How To Use Both DBCS and SBCS in a String

In host codes, the shift─out/shift─in control characters (SO/SI) are used as delimiters to distinguish DBCS characters when used with SBCS ones.

               ┌─ Control Character ──┐
               │                      │
               V                      V
┌───────────┬────┬─────────────────┬────┬───────────┐
│ SBCS Data │ SO │    DBCS Data    │ SI │ SBCS Data │
└───────────┴────┴─────────────────┴────┴───────────┘

SO (0EH): Shift out from SBCS (Start of DBCS characters)
SI (0FH): Shift in to SBCS (End of DBCS characters)

Note: Some host products support pure DBCS strings or fields, which contains DBCS string without SO/SI.

PC code pages, however, require no delimiters such as SO/SI control characters because the code ranges of the first bytes of DBCS characters do not overlap SBCS characters.
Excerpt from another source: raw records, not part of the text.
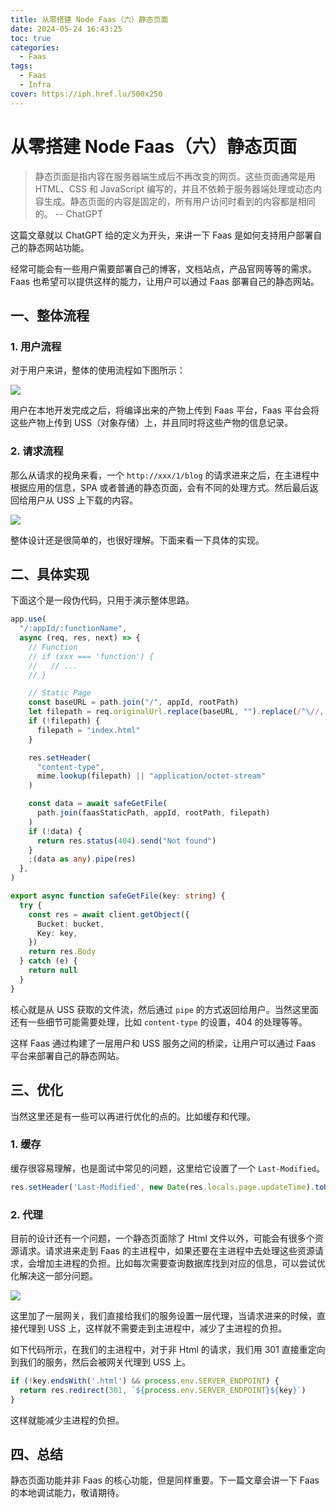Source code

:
 ```yaml
---
title: 从零搭建 Node Faas（六）静态页面
date: 2024-05-24 16:43:25
toc: true
categories:
  - Faas
tags:
  - Faas
  - Infra
cover: https://iph.href.lu/500x250
---
```



# 从零搭建 Node Faas（六）静态页面

> 静态页面是指内容在服务器端生成后不再改变的网页。这些页面通常是用 HTML、CSS 和 JavaScript 编写的，并且不依赖于服务器端处理或动态内容生成。静态页面的内容是固定的，所有用户访问时看到的内容都是相同的。  -- ChatGPT

这篇文章就以 ChatGPT 给的定义为开头，来讲一下 Faas 是如何支持用户部署自己的静态网站功能。

经常可能会有一些用户需要部署自己的博客，文档站点，产品官网等等的需求。Faas 也希望可以提供这样的能力，让用户可以通过 Faas 部署自己的静态网站。

## 一、整体流程

### 1. 用户流程

对于用户来讲，整体的使用流程如下图所示：

![](https://file-1305436646.file.myqcloud.com/blog/faas/static-page-process.png)

用户在本地开发完成之后，将编译出来的产物上传到 Faas 平台，Faas 平台会将这些产物上传到 USS（对象存储）上，并且同时将这些产物的信息记录。


### 2. 请求流程

那么从请求的视角来看，一个 `http://xxx/1/blog` 的请求进来之后，在主进程中根据应用的信息，SPA 或者普通的静态页面，会有不同的处理方式。然后最后返回给用户从 USS 上下载的内容。

![](https://file-1305436646.file.myqcloud.com/blog/faas/static-page-request.png)

整体设计还是很简单的，也很好理解。下面来看一下具体的实现。

## 二、具体实现

下面这个是一段伪代码，只用于演示整体思路。

```ts
app.use(
  "/:appId/:functionName",
  async (req, res, next) => {
    // Function
    // if (xxx === 'function') {
    //   // ...
    // }

    // Static Page
    const baseURL = path.join("/", appId, rootPath)
    let filepath = req.originalUrl.replace(baseURL, "").replace(/^\//, "")
    if (!filepath) {
      filepath = "index.html"
    }

    res.setHeader(
      "content-type",
      mime.lookup(filepath) || "application/octet-stream"
    )

    const data = await safeGetFile(
      path.join(faasStaticPath, appId, rootPath, filepath)
    )
    if (!data) {
      return res.status(404).send("Not found")
    }
    ;(data as any).pipe(res)
  },
)

export async function safeGetFile(key: string) {
  try {
    const res = await client.getObject({
      Bucket: bucket,
      Key: key,
    })
    return res.Body
  } catch (e) {
    return null
  }
}
```

核心就是从 USS 获取的文件流，然后通过 `pipe` 的方式返回给用户。当然这里面还有一些细节可能需要处理，比如 `content-type` 的设置，404 的处理等等。

这样 Faas 通过构建了一层用户和 USS 服务之间的桥梁，让用户可以通过 Faas 平台来部署自己的静态网站。

## 三、优化

当然这里还是有一些可以再进行优化的点的。比如缓存和代理。

### 1. 缓存

缓存很容易理解，也是面试中常见的问题，这里给它设置了一个 `Last-Modified`。

```ts
res.setHeader('Last-Modified', new Date(res.locals.page.updateTime).toUTCString())
```

### 2. 代理

目前的设计还有一个问题，一个静态页面除了 Html 文件以外，可能会有很多个资源请求。请求进来走到 Faas 的主进程中，如果还要在主进程中去处理这些资源请求，会增加主进程的负担。比如每次需要查询数据库找到对应的信息，可以尝试优化解决这一部分问题。

![](https://file-1305436646.file.myqcloud.com/blog/faas/static-page-request-optimize.png)

这里加了一层网关，我们直接给我们的服务设置一层代理，当请求进来的时候，直接代理到 USS 上，这样就不需要走到主进程中，减少了主进程的负担。

如下代码所示，在我们的主进程中，对于非 Html 的请求，我们用 301 直接重定向到我们的服务，然后会被网关代理到 USS 上。

```ts
if (!key.endsWith('.html') && process.env.SERVER_ENDPOINT) {
  return res.redirect(301, `${process.env.SERVER_ENDPOINT}${key}`)
}
```

这样就能减少主进程的负担。

## 四、总结

静态页面功能并非 Faas 的核心功能，但是同样重要。下一篇文章会讲一下 Faas 的本地调试能力，敬请期待。
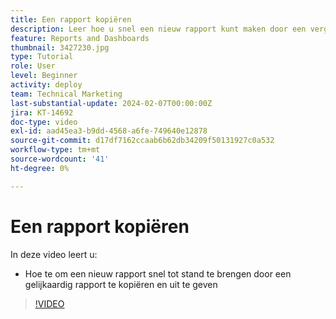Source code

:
 ```yaml
---
title: Een rapport kopiëren
description: Leer hoe u snel een nieuw rapport kunt maken door een vergelijkbaar rapport te kopiëren en te bewerken.
feature: Reports and Dashboards
thumbnail: 3427230.jpg
type: Tutorial
role: User
level: Beginner
activity: deploy
team: Technical Marketing
last-substantial-update: 2024-02-07T00:00:00Z
jira: KT-14692
doc-type: video
exl-id: aad45ea3-b9dd-4568-a6fe-749640e12878
source-git-commit: d17df7162ccaab6b62db34209f50131927c0a532
workflow-type: tm+mt
source-wordcount: '41'
ht-degree: 0%

---
```


# Een rapport kopiëren

In deze video leert u:

* Hoe te om een nieuw rapport snel tot stand te brengen door een gelijkaardig rapport te kopiëren en uit te geven

>[!VIDEO](https://video.tv.adobe.com/v/3427230/?quality=12&learn=on&enablevpops)
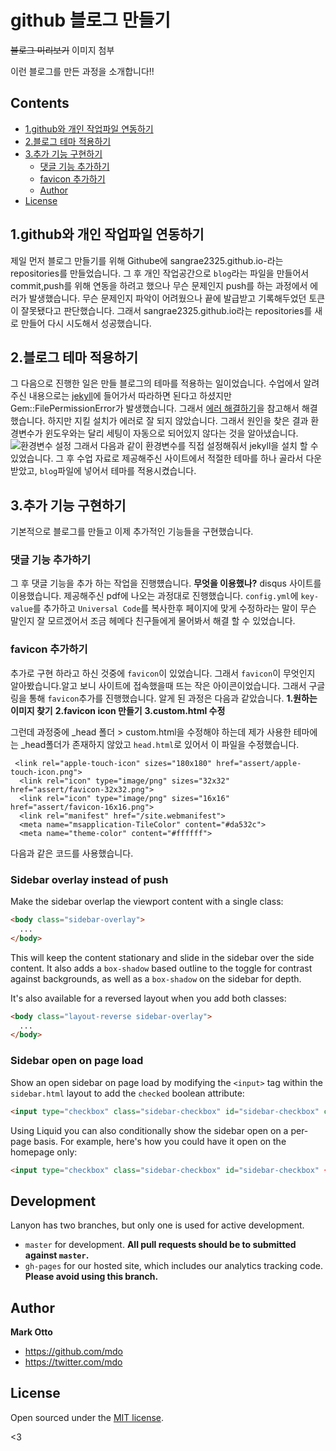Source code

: # github 블로그 만들기
~~블로그 미리보기~~
이미지 첨부

이런 블로그를 만든 과정을 소개합니다!!


## Contents

- [1.github와 개인 작업파일 연동하기 ](https://github.com/sangrae2325/sangrae2325.github.io#1github%EC%99%80-%EA%B0%9C%EC%9D%B8-%EC%9E%91%EC%97%85%ED%8C%8C%EC%9D%BC-%EC%97%B0%EB%8F%99%ED%95%98%EA%B8%B0)
- [2.블로그 테마 적용하기](https://github.com/sangrae2325/sangrae2325.github.io#2%EB%B8%94%EB%A1%9C%EA%B7%B8-%ED%85%8C%EB%A7%88-%EC%A0%81%EC%9A%A9%ED%95%98%EA%B8%B0)
- [3.추가 기능 구현하기](https://github.com/sangrae2325/sangrae2325.github.io#3%EC%B6%94%EA%B0%80-%EA%B8%B0%EB%8A%A5-%EA%B5%AC%ED%98%84%ED%95%98%EA%B8%B0)
  - [댓글 기능 추가하기](https://github.com/sangrae2325/sangrae2325.github.io#%EB%8C%93%EA%B8%80-%EA%B8%B0%EB%8A%A5-%EC%B6%94%EA%B0%80%ED%95%98%EA%B8%B0)
  - [favicon 추가하기](https://github.com/sangrae2325/sangrae2325.github.io#favicon-%EC%B6%94%EA%B0%80%ED%95%98%EA%B8%B0)
  - [Author](#author)
- [License](#license)


## 1.github와 개인 작업파일 연동하기 

제일 먼저 블로그 만들기를 위해 Githube에 sangrae2325.github.io-라는 repositories를 만들었습니다. 그 후 개인 작업공간으로 `blog`라는 파일을 만들어서 commit,push를 위해 연동을 하려고 했으나 무슨 문제인지 push를 하는 과정에서 에러가 발생했습니다. 무슨 문제인지 파악이 어려웠으나 끝에 발급받고 기록해두었던 토큰이 잘못됐다고 판단했습니다. 그래서 sangrae2325.github.io라는 repositories를 새로 만들어 다시 시도해서 성공했습니다.


## 2.블로그 테마 적용하기

그 다음으로 진행한 일은 만들 블로그의 테마를 적용하는 일이었습니다.
수업에서 알려주신 내용으로는 [jekyll](https://jekyllrb-ko.github.io/docs/)에 들어가서 따라하면 된다고 하셨지만 Gem::FilePermissionError가 발생했습니다. 그래서 [에러 해결하기](https://jojoldu.tistory.com/288)을 참고해서 해결했습니다. 하지만 지킬 설치가 에러로 잘 되지 않았습니다. 
그래서 원인을 찾은 결과 환경변수가 윈도우와는 달리 세팅이 자동으로 되어있지 않다는 것을 알아냈습니다. 
![환경변수 설정](https://user-images.githubusercontent.com/106955624/204083558-a0f2ee02-6f33-48e6-b5de-e5936f926fcf.png)
그래서 다음과 같이 환경변수를 직접 설정해줘서 jekyll을 설치 할 수 있었습니다.
그 후 수업 자료로 제공해주신 사이트에서 적절한 테마를 하나 골라서 다운받았고, `blog`파일에 넣어서 테마를 적용시켰습니다.



## 3.추가 기능 구현하기

기본적으로 블로그를 만들고 이제 추가적인 기능들을 구현했습니다.



### 댓글 기능 추가하기

그 후 댓글 기능을 추가 하는 작업을 진행헀습니다. 
**무엇을 이용했나?** disqus 사이트를 이용했습니다.
제공해주신 pdf에 나오는 과정대로 진행했습니다.
`config.yml`에 `key-value`를 추가하고 `Universal Code`를 복사한후 페이지에 맞게 수정하라는 말이 무슨 말인지 잘 모르겠어서 조금 헤메다 친구들에게 물어봐서 해결 할 수 있었습니다.






### favicon 추가하기

추가로 구현 하라고 하신 것중에 `favicon`이 있었습니다.
그래서 `favicon`이 무엇인지 알아봤습니다.알고 보니 사이트에 접속했을때 뜨는 작은 아이콘이었습니다. 그래서 구글링을 통해 `favicon`추가를 진행했습니다. 알게 된 과정은 다음과 같았습니다.
**1.원하는 이미지 찾기**
**2.favicon icon 만들기**
**3.custom.html 수정**

그런데 과정중에 _head 폴더 > custom.html을 수정해야 하는데 제가 사용한 테마에는 _head폴더가 존재하지 않았고 `head.html`로 있어서 이 파일을 수정했습니다.

```
 <link rel="apple-touch-icon" sizes="180x180" href="assert/apple-touch-icon.png">
  <link rel="icon" type="image/png" sizes="32x32" href="assert/favicon-32x32.png">
  <link rel="icon" type="image/png" sizes="16x16" href="assert/favicon-16x16.png">
  <link rel="manifest" href="/site.webmanifest">
  <meta name="msapplication-TileColor" content="#da532c">
  <meta name="theme-color" content="#ffffff"> 
```
다음과 같은 코드를 사용했습니다.





### Sidebar overlay instead of push

Make the sidebar overlap the viewport content with a single class:

```html
<body class="sidebar-overlay">
  ...
</body>
```

This will keep the content stationary and slide in the sidebar over the side content. It also adds a `box-shadow` based outline to the toggle for contrast against backgrounds, as well as a `box-shadow` on the sidebar for depth.

It's also available for a reversed layout when you add both classes:

```html
<body class="layout-reverse sidebar-overlay">
  ...
</body>
```

### Sidebar open on page load

Show an open sidebar on page load by modifying the `<input>` tag within the `sidebar.html` layout to add the `checked` boolean attribute:

```html
<input type="checkbox" class="sidebar-checkbox" id="sidebar-checkbox" checked>
```

Using Liquid you can also conditionally show the sidebar open on a per-page basis. For example, here's how you could have it open on the homepage only:

```html
<input type="checkbox" class="sidebar-checkbox" id="sidebar-checkbox" {% if page.title =="Home" %}checked{% endif %}>
```

## Development

Lanyon has two branches, but only one is used for active development.

- `master` for development.  **All pull requests should be to submitted against `master`.**
- `gh-pages` for our hosted site, which includes our analytics tracking code. **Please avoid using this branch.**


## Author

**Mark Otto**
- <https://github.com/mdo>
- <https://twitter.com/mdo>


## License

Open sourced under the [MIT license](LICENSE.md).

<3
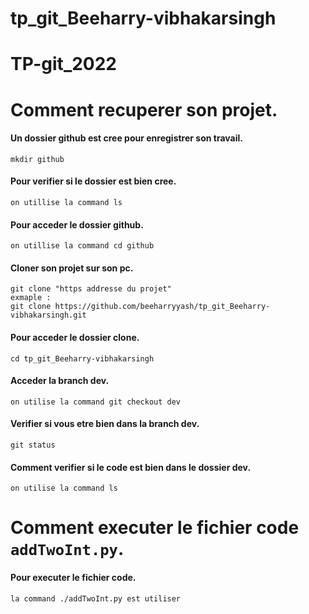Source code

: # tp_git_Beeharry-vibhakarsingh
# TP-git_2022
# Comment recuperer son projet.
#### Un dossier github est cree pour enregistrer son travail.
```
mkdir github
```

#### Pour verifier si le dossier est bien cree.
```
on utillise la command ls 
```

#### Pour acceder le dossier github.
```
on utillise la command cd github
```

#### Cloner son projet sur son pc.
```
git clone "https addresse du projet"
exmaple : 
git clone https://github.com/beeharryyash/tp_git_Beeharry-vibhakarsingh.git
```

#### Pour acceder le dossier clone.
```
cd tp_git_Beeharry-vibhakarsingh
```

#### Acceder la branch dev.
```
on utilise la command git checkout dev
```

#### Verifier si vous etre bien dans la branch dev.
```
git status
```

#### Comment verifier si le code est bien dans le dossier dev.
```
on utilise la command ls
```

# Comment executer le fichier code `addTwoInt.py`.
#### Pour executer le fichier code.
```
la command ./addTwoInt.py est utiliser
```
Code Ranges of DBCS First Bytes shows the code ranges of DBCS first bytes.

┌──────────────────────────────┬────────────────┬────────────────┐
│ Language                     │ Code Ranges of │ Code Ranges of │
│       (Combined Code page)   │ DBCS 1st Byte  │ DBCS 2nd Byte  │
├──────────────────────────────┼────────────────┼────────────────┤
│ Japanese    (932/942)        │  81─9F, E0─FC  │  40─7E, 80─FC  │
│ Korean      (949)            │  8F─FE         │  A1─FE         │
│ S. Chinese  (1381)           │  8C─FE         │  A1─FE         │
│ T. Chinese  (938/948)        │  81─FC         │  40─7E, 80─FC  │
│ T. Chinese  (950)            │  81─FE         │  40─7E, 81─FE  │
└──────────────────────────────┴────────────────┴────────────────┘
Code Ranges of DBCS First Bytes

Note:

Once the first byte of a DBCS character is identified by the above test, it should be handled together with its succeeding byte as one DBCS character.

Note: It is important to keep the integrity of DBCS character. The system also handles the DBCS character by this logic. For example, a string of DBCS character is displayed in a DBCS environment, if the second byte of one DBCS character in this string is deleted, then the system will treat the next character as the second byte of this DBCS, and the whole string can not be displayed correctly. The end user will find the string not just losing one character but the whole string becomes a different string, or a strange string. The following shows how it happened.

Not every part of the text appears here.